Haute-Corse : le slow tourisme, nouveau mode de vacances pour préserver le patrimoine 

© Christian Giugliano/FTVIASTELLA
© Christian Giugliano/FTVIASTELLA

Le slow tourisme est un nouveau mode de vacances. En Haute-Corse, sept sites font actuellement l'objet d'une rénovation par un groupement européen d'arboriculture et par des vacanciers qui investissent dans la remise en état de nos châtaigneraies. La démarche vise à préserver le patrimoine. 

Par France 3 Corse ViaStella

Ils passent leur matinée dans les châtaigniers. L’objectif est de redonner de la vitalité à des arbres qui ont pour certains entre 300 et 400 ans. 
Ces volontaires sont en grande majorité des vacanciers slovaques. Ils mènent ces travaux depuis quatre ans avec leur propre argent, c’est ce qui s’appelle le « slow tourisme ». 

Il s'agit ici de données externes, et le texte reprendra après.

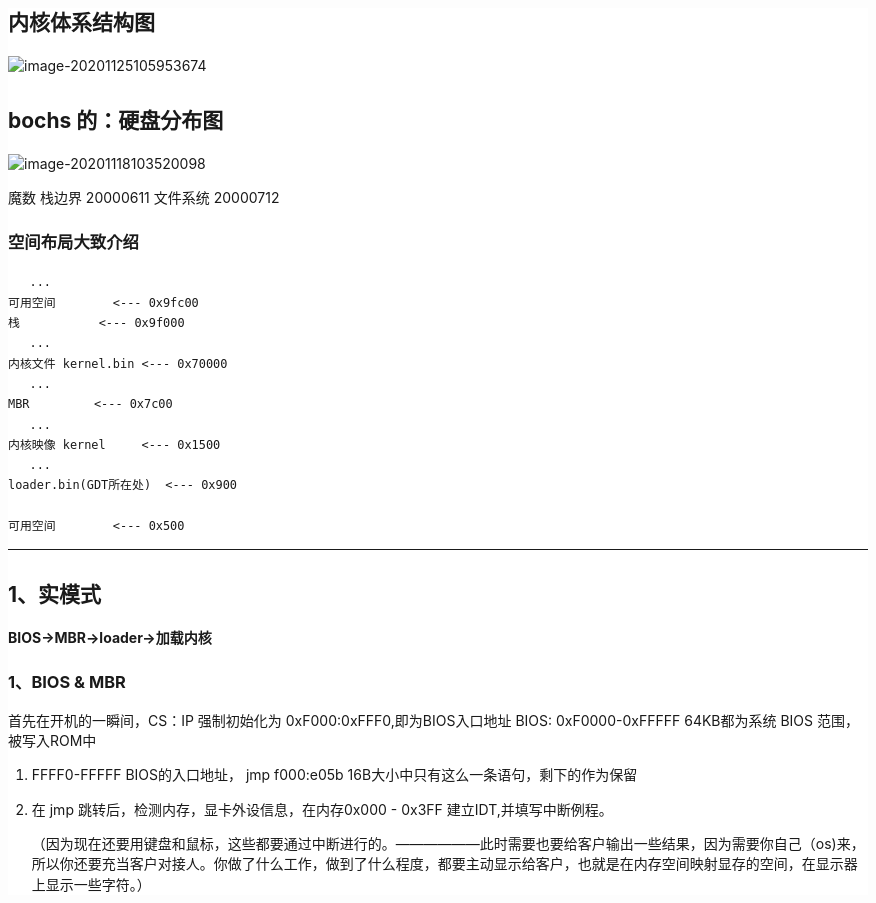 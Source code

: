 ## 内核体系结构图

![image-20201125105953674](/home/husharp/os/os/c15/buildin_cmd/空间分配/分配.assets/image-20201125105953674.png)



## bochs 的：硬盘分布图

![image-20201118103520098](/home/husharp/.config/Typora/typora-user-images/image-20201118103520098.png)



魔数
栈边界 20000611
文件系统 20000712

### 空间布局大致介绍

```
   ...
可用空间		<--- 0x9fc00
栈			<--- 0x9f000
   ...
内核文件 kernel.bin	<--- 0x70000
   ...
MBR			<--- 0x7c00
   ...
内核映像 kernel		<--- 0x1500
   ...		
loader.bin(GDT所在处)	<--- 0x900

可用空间		<--- 0x500
```



--------------------------------


## 1、实模式

**BIOS->MBR->loader->加载内核**

### 1、BIOS & MBR

首先在开机的一瞬间，CS：IP 强制初始化为 0xF000:0xFFF0,即为BIOS入口地址
BIOS:	0xF0000-0xFFFFF 64KB都为系统 BIOS 范围，被写入ROM中

1. FFFF0-FFFFF BIOS的入口地址， jmp f000:e05b 16B大小中只有这么一条语句，剩下的作为保留

2. 在 jmp 跳转后，检测内存，显卡外设信息，在内存0x000 - 0x3FF 建立IDT,并填写中断例程。             

   （因为现在还要用键盘和鼠标，这些都要通过中断进行的。——————此时需要也要给客户输出一些结果，因为需要你自己（os)来，所以你还要充当客户对接人。你做了什么工作，做到了什么程度，都要主动显示给客户，也就是在内存空间映射显存的空间，在显示器上显示一些字符。）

Maros a adhéré à ce principe après avoir vécu un heureux événement. « Quand nous avons eu notre premier enfant, nous nous sommes dit qu'est-ce que l’on va lui donner à manger. Finalement, pour les gens, il n’y a rien de plus important que de manger, boire et respirer un bon. Alors si vous mettez tout de côté, il reste seulement cela, l’essentiel. La technologie, c’est super, mais nous avons besoin de nous connecter à la nature, sinon on va droit dans le mur », explique-t-il. 
 
Haute-Corse : le slow tourisme, nouveau mode de vacances pour préserver le patrimoine
Intervenants - Maros Satanik, Exploitant agricole en Slovaquie, Adhérant du slow tourisme ; Emmanuel Barbieri, Ingénieur agricole. Equipe - Solange Graziani ; Christian Giugliano ; Ramsey Kinany.
 

L’arbre, cet être vivant


Dans ce projet de rénovation, l’arbre est respecté en tant qu’être vivant. La taille est douce pour ne pas créer de grands traumatismes. « Le but ce n’est pas de faire de l’amputation. On ne va pas couper de grandes branches vivantes. Là où il y a du vivant, on le conserve, on élimine toutes les parties chancreuses, toute la partie sèche pour améliorer toutes les conditions sanitaires de l’arbre. Et en cette période, à cette altitude, c’est la meilleure période de l’année pour la cicatrisation parce qu’il y a la remontée de sève », précise Emmanuel Barbieri, ingénieur agricole. 

Une partie des bénévoles reviendra en automne pour récolter les châtaignes et les vendre. L’argent récolté sera réinvesti pour continuer les rénovations de châtaigneraies. Des vacances intelligentes et humanistes, sans oublier pour autant la sieste et la plage l’après-midi.